● EXERCISE INSTRUCTIONS
Check each line of the entries for "resize" and report the ones that have it.

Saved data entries
+++
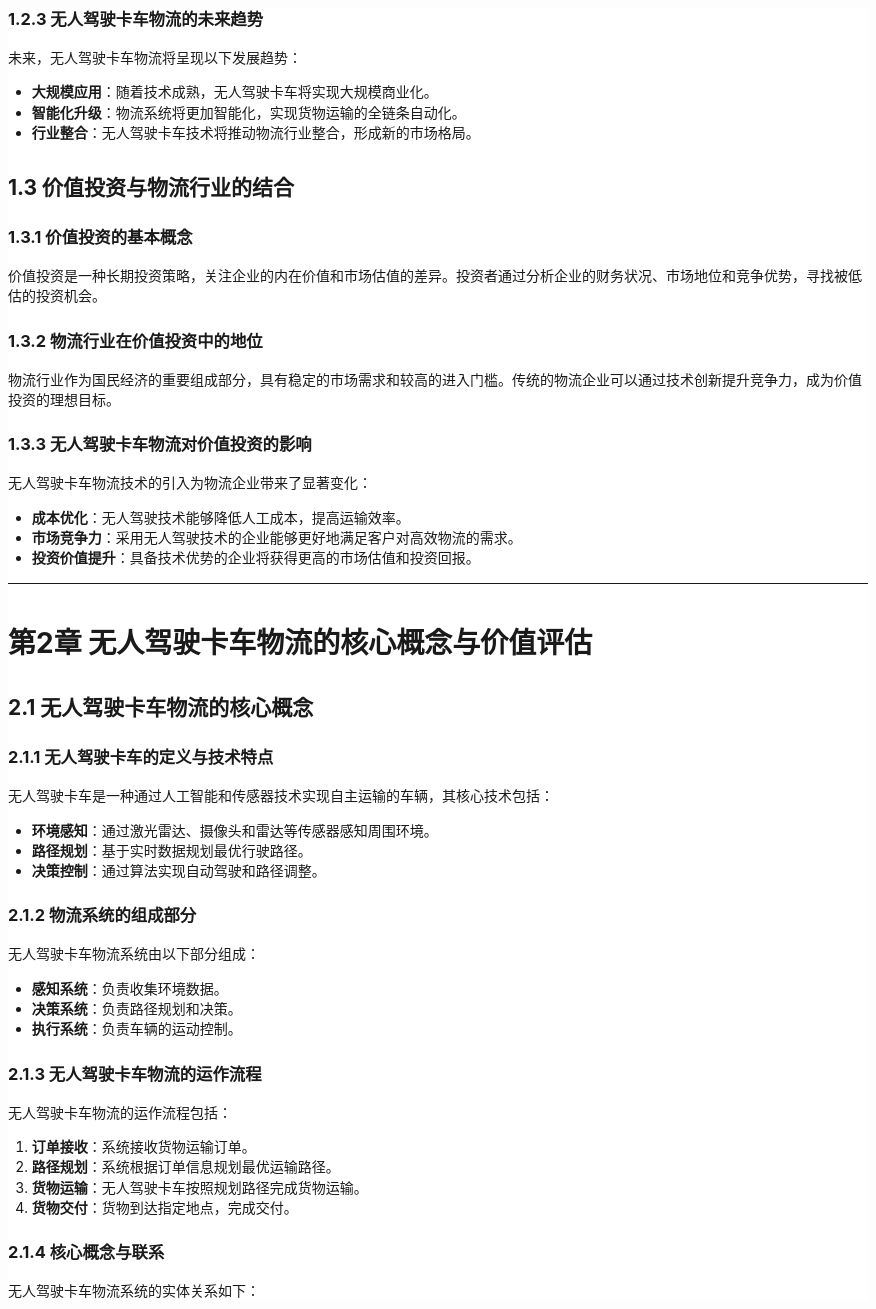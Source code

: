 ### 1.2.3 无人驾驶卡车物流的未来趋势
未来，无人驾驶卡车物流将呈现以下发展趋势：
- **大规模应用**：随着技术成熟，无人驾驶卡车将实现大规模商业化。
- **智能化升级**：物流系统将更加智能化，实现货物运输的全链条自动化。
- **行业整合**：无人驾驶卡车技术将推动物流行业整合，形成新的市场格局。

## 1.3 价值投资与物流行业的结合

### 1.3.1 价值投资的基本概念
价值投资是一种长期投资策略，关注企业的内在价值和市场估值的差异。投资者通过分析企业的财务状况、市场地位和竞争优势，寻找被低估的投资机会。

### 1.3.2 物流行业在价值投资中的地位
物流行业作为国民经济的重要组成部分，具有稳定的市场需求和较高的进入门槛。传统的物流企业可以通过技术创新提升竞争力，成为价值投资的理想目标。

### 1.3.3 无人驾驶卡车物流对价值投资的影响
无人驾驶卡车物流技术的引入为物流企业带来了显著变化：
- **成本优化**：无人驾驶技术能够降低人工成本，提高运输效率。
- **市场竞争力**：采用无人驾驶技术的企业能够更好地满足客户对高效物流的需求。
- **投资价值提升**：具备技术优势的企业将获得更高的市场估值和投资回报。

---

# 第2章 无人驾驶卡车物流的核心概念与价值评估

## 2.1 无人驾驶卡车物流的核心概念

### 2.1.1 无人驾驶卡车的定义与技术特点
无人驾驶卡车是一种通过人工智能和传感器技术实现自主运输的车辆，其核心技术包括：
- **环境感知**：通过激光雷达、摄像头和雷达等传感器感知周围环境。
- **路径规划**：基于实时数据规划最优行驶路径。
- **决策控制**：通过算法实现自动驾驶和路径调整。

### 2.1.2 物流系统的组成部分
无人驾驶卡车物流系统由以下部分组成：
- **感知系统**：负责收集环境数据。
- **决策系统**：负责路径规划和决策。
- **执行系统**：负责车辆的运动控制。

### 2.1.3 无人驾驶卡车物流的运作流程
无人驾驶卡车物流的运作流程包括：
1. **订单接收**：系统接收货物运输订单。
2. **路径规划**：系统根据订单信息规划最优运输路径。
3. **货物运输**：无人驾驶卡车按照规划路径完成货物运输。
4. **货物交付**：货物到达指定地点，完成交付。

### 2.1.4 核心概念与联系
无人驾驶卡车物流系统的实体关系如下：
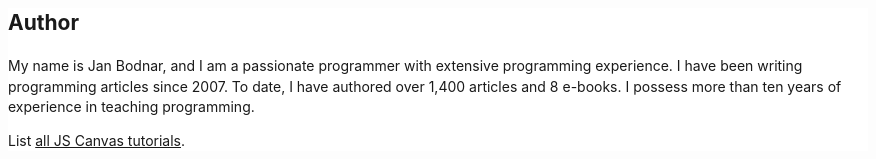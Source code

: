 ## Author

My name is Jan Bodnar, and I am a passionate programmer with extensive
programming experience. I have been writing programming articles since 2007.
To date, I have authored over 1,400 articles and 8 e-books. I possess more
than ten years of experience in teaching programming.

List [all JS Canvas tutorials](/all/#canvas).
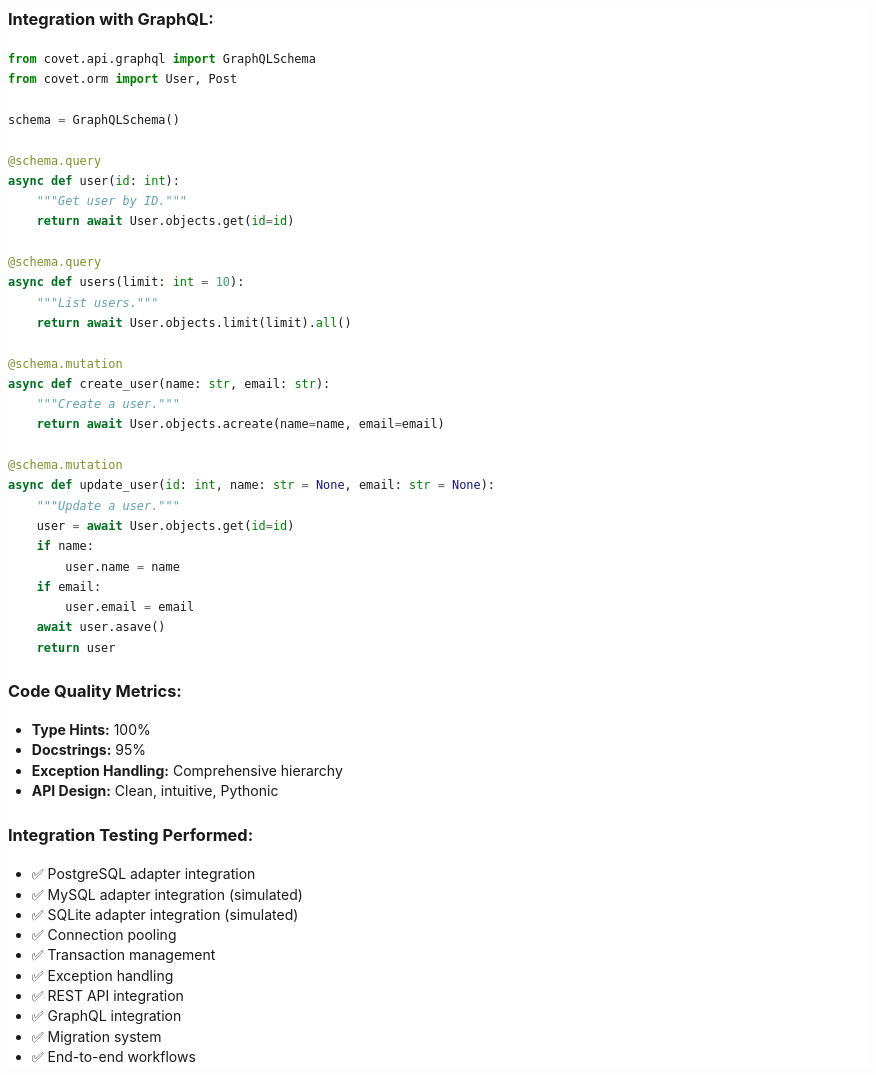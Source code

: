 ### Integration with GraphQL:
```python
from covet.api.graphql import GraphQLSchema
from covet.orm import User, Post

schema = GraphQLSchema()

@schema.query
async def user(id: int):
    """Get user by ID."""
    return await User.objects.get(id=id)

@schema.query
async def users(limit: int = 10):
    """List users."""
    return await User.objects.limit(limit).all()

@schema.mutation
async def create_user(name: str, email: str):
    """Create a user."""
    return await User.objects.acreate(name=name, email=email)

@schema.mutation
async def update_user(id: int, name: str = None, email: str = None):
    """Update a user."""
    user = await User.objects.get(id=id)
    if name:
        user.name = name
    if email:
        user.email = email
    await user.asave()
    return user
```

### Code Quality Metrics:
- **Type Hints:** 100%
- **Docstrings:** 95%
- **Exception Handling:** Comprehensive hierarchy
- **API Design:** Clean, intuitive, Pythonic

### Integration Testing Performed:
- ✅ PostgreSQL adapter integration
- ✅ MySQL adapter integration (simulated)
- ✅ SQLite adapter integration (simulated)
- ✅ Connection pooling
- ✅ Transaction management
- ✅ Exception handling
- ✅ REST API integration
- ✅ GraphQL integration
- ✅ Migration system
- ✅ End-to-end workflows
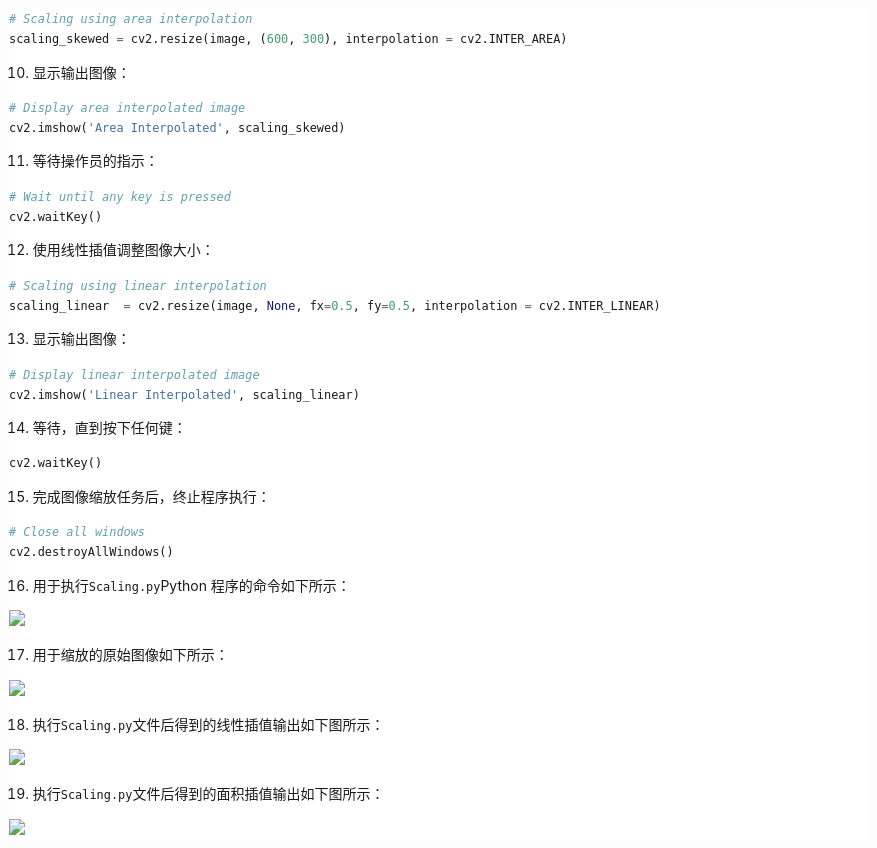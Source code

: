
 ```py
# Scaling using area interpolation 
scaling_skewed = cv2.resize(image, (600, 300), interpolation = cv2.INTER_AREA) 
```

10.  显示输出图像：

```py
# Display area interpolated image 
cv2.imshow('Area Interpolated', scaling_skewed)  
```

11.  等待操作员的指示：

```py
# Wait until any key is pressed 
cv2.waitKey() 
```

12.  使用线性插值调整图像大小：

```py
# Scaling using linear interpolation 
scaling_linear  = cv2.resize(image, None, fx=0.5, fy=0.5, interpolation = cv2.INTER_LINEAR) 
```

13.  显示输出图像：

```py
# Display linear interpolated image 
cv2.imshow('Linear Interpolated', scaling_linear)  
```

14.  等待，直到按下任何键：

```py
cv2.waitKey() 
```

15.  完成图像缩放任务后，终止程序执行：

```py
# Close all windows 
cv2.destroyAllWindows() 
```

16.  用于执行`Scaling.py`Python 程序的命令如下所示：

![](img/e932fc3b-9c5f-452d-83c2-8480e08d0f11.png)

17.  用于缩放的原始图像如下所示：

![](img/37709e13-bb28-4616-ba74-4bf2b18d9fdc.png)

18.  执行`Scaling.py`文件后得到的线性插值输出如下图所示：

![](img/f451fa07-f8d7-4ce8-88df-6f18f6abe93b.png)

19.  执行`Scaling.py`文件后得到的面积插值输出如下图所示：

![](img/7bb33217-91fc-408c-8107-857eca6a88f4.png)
+++
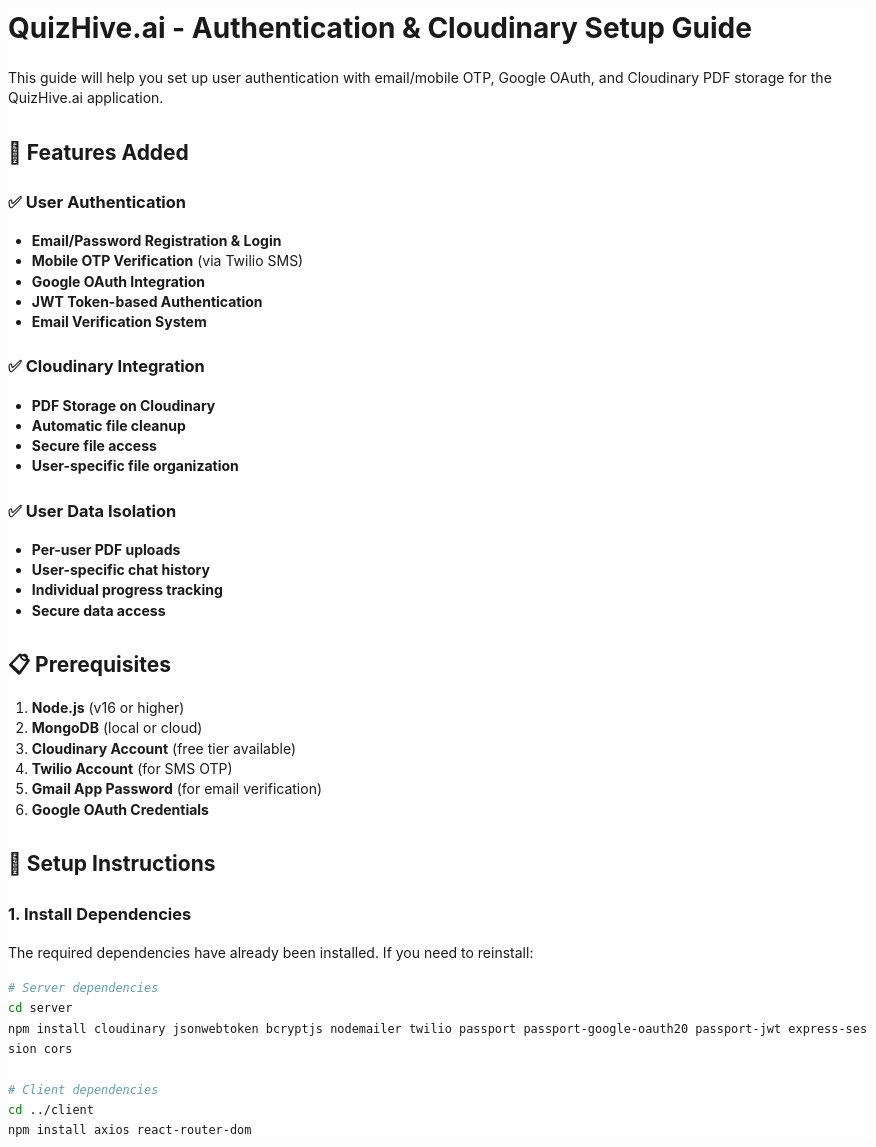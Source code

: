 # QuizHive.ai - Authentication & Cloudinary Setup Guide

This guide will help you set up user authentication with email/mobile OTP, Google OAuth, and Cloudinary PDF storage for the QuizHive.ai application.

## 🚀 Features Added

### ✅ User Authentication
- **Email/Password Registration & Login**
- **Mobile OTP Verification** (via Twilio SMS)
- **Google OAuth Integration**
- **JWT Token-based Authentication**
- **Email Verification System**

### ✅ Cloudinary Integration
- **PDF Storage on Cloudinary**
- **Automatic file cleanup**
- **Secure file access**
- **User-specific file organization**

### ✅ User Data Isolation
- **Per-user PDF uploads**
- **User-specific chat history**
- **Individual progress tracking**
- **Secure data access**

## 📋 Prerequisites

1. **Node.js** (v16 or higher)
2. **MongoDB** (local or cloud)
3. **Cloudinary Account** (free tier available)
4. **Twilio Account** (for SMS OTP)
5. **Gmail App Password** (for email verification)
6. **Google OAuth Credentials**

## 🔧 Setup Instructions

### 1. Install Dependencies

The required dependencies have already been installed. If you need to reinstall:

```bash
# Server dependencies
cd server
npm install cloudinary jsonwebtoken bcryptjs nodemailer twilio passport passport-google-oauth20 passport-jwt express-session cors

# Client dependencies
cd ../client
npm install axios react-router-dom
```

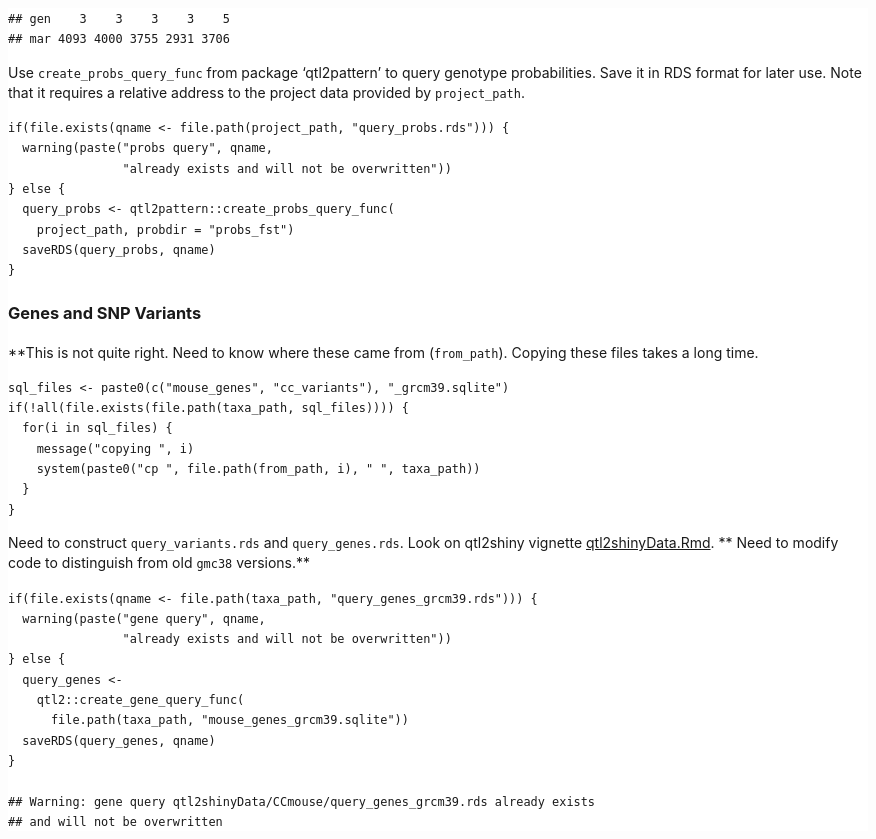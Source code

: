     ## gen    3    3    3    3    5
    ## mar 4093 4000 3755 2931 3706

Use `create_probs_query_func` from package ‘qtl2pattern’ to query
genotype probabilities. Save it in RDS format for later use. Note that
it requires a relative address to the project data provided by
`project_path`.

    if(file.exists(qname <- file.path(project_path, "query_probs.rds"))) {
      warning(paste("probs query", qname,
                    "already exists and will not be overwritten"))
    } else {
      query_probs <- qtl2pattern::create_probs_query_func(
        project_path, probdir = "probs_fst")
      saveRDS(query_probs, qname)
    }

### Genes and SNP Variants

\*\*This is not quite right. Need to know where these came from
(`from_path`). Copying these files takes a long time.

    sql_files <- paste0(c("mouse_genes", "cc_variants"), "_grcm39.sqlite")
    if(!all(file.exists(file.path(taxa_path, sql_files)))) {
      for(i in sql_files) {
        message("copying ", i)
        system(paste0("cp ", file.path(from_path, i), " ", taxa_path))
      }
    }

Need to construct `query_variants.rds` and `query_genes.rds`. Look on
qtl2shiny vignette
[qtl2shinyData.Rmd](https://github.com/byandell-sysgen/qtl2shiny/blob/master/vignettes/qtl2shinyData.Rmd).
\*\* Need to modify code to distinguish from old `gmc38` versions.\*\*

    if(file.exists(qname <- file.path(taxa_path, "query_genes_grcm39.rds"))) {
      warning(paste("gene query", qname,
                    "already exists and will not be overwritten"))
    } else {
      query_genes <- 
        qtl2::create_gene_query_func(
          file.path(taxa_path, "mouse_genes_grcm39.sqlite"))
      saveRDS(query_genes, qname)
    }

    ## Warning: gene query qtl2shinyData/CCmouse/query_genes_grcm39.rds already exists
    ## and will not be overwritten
+++
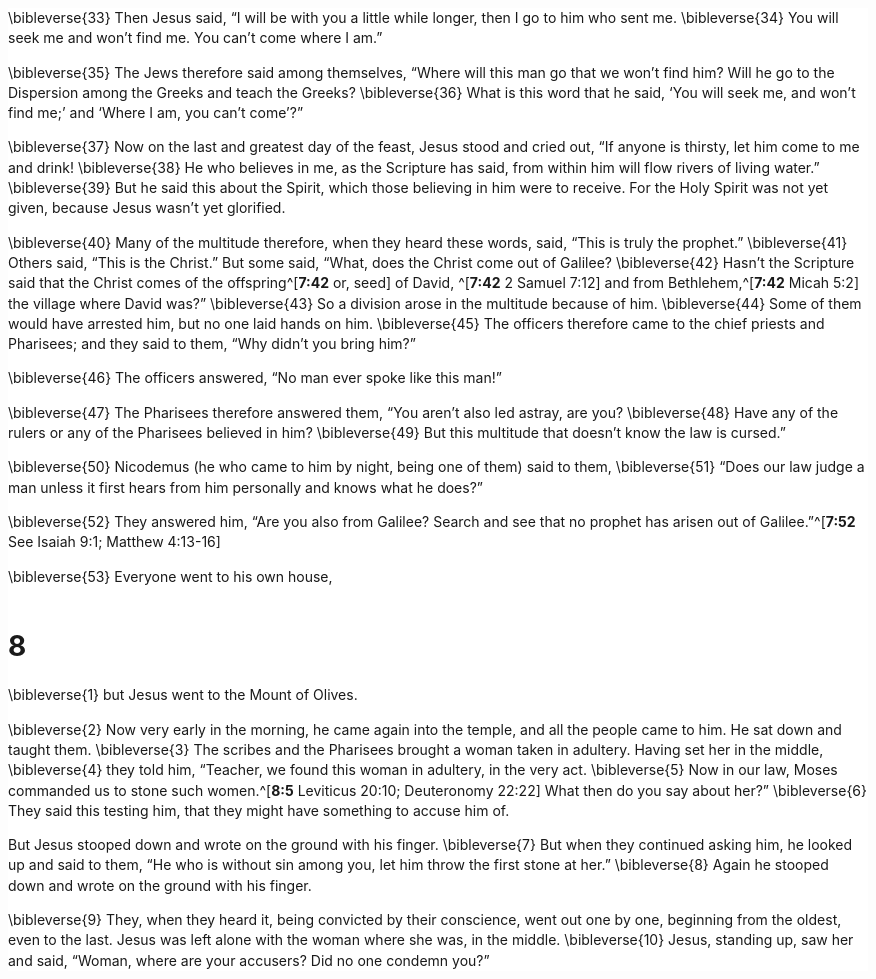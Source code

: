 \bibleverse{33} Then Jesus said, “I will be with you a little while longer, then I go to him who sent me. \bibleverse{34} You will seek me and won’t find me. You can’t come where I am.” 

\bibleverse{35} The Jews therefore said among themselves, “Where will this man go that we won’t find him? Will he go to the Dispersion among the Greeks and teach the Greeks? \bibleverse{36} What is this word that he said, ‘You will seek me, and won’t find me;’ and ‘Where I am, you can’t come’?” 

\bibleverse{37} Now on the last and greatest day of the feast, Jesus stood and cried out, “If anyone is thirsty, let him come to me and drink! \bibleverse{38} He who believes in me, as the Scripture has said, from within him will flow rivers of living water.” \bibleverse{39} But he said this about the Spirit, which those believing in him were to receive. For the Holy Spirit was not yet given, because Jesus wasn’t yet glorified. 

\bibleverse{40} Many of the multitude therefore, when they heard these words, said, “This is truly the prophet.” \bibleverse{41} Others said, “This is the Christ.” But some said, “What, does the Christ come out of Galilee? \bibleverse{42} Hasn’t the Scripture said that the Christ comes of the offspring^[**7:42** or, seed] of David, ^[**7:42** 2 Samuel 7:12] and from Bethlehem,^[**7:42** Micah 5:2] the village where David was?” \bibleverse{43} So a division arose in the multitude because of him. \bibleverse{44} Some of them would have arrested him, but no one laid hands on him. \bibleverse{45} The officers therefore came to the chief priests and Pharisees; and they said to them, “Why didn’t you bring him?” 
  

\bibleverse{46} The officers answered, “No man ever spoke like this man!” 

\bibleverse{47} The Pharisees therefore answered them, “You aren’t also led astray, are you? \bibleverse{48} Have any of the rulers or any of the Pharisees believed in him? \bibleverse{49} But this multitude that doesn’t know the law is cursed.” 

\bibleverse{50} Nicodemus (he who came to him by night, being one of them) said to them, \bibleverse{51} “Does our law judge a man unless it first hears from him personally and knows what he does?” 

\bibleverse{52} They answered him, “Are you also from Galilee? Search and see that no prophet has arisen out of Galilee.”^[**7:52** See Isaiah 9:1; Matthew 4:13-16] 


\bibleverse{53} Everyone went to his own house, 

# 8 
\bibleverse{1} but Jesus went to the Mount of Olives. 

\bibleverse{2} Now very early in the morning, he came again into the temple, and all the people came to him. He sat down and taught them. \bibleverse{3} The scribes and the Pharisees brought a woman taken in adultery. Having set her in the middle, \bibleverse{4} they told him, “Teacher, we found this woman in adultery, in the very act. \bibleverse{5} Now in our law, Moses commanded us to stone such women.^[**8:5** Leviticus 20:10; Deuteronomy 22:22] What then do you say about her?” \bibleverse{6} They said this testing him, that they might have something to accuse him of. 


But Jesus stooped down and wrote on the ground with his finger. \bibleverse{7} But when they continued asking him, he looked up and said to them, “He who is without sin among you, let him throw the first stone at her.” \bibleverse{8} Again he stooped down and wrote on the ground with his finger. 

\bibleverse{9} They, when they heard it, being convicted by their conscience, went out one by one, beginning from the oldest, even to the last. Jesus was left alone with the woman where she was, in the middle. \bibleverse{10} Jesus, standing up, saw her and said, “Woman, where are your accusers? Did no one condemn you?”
+++
● TASK SOLUTION
scaling_skewed = cv2.resize(image, (600, 300), interpolation = cv2.INTER_AREA) 
scaling_linear  = cv2.resize(image, None, fx=0.5, fy=0.5, interpolation = cv2.INTER_LINEAR) 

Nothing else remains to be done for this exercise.